[Data extracted from a collection]
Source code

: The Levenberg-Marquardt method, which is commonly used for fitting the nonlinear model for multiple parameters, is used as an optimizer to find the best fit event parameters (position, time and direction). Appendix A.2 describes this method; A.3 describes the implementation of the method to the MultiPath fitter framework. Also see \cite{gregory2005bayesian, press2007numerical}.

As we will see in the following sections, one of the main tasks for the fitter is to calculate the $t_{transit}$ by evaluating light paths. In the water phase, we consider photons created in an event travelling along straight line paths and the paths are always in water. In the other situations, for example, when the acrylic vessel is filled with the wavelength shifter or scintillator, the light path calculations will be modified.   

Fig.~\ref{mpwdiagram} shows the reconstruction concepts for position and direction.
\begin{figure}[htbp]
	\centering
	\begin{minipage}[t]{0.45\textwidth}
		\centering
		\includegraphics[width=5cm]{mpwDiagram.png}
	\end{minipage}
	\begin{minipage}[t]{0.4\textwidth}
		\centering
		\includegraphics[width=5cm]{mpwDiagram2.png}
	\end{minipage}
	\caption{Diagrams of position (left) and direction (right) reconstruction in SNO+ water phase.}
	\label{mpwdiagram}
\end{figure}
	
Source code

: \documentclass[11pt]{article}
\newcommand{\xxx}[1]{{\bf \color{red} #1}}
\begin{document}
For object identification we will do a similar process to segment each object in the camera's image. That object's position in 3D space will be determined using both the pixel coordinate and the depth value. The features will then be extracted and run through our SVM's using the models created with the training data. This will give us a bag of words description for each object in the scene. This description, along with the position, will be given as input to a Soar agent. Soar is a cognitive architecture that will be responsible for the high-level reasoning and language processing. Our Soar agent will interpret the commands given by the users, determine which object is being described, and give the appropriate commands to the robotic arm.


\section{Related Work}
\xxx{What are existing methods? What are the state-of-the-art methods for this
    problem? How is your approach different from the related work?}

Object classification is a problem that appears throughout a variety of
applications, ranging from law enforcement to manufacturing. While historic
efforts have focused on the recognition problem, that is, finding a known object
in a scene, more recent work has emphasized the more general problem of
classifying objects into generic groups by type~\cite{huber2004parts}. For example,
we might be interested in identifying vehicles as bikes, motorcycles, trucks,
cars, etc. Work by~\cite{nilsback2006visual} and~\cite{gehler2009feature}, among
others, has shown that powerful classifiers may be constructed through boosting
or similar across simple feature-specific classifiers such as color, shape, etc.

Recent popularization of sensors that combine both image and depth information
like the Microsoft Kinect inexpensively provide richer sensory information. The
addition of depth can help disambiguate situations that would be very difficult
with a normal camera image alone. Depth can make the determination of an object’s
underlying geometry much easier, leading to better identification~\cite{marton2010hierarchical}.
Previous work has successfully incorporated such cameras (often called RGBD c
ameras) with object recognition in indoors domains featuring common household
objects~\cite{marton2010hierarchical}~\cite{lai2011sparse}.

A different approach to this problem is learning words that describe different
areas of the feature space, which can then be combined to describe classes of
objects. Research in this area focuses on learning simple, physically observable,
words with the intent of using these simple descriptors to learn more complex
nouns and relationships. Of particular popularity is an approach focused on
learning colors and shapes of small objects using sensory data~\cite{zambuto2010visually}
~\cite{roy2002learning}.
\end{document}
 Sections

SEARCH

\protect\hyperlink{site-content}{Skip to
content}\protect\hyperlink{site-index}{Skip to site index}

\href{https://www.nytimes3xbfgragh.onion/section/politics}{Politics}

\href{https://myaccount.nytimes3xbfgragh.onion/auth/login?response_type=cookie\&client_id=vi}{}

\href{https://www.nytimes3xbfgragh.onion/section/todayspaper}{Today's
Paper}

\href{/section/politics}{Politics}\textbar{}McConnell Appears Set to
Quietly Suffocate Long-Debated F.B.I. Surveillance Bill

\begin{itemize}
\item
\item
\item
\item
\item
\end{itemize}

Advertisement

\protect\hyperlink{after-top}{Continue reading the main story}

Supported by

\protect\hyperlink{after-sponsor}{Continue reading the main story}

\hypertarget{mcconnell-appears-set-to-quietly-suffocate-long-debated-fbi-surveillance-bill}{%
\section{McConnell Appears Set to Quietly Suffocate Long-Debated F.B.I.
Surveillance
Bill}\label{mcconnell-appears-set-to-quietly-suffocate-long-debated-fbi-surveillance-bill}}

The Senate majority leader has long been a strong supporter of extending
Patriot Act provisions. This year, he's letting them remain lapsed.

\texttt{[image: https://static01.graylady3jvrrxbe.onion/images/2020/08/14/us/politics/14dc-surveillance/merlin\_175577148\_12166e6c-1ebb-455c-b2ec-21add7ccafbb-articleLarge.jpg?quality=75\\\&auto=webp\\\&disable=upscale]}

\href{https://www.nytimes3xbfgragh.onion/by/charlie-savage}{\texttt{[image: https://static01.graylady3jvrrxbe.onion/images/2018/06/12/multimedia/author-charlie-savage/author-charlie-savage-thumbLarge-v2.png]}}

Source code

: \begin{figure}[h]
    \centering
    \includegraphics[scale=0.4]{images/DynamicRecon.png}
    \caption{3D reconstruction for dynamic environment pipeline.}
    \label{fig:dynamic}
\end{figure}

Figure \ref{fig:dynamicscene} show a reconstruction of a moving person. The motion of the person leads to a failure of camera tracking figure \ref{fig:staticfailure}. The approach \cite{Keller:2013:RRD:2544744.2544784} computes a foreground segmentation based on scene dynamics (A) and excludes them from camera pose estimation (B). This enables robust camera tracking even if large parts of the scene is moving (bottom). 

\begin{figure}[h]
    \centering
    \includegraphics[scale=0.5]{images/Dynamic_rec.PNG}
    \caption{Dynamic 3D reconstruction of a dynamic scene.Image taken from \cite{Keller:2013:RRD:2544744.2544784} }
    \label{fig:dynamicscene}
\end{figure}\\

What is expected:
Some lines in the data above hold the string "created". Find and copy each of them.

Output below:
As we will see in the following sections, one of the main tasks for the fitter is to calculate the $t_{transit}$ by evaluating light paths. In the water phase, we consider photons created in an event travelling along straight line paths and the paths are always in water. In the other situations, for example, when the acrylic vessel is filled with the wavelength shifter or scintillator, the light path calculations will be modified.   
For object identification we will do a similar process to segment each object in the camera's image. That object's position in 3D space will be determined using both the pixel coordinate and the depth value. The features will then be extracted and run through our SVM's using the models created with the training data. This will give us a bag of words description for each object in the scene. This description, along with the position, will be given as input to a Soar agent. Soar is a cognitive architecture that will be responsible for the high-level reasoning and language processing. Our Soar agent will interpret the commands given by the users, determine which object is being described, and give the appropriate commands to the robotic arm.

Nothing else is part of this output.